## TRY IT
For each line below that holds the word "performing", make a copy.

## DATA PROVIDED
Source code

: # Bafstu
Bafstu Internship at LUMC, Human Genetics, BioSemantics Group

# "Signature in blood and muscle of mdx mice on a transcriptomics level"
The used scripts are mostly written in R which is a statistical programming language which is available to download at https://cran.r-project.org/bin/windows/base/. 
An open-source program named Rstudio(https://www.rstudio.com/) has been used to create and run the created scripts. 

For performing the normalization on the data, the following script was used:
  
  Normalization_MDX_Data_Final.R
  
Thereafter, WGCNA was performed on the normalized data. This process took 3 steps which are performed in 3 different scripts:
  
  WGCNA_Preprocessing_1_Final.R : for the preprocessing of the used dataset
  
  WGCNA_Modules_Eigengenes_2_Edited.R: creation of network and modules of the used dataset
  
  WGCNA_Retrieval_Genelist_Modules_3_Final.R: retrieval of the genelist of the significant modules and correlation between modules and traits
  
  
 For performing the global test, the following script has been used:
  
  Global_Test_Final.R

## RESPONSE
For performing the normalization on the data, the following script was used:
 For performing the global test, the following script has been used:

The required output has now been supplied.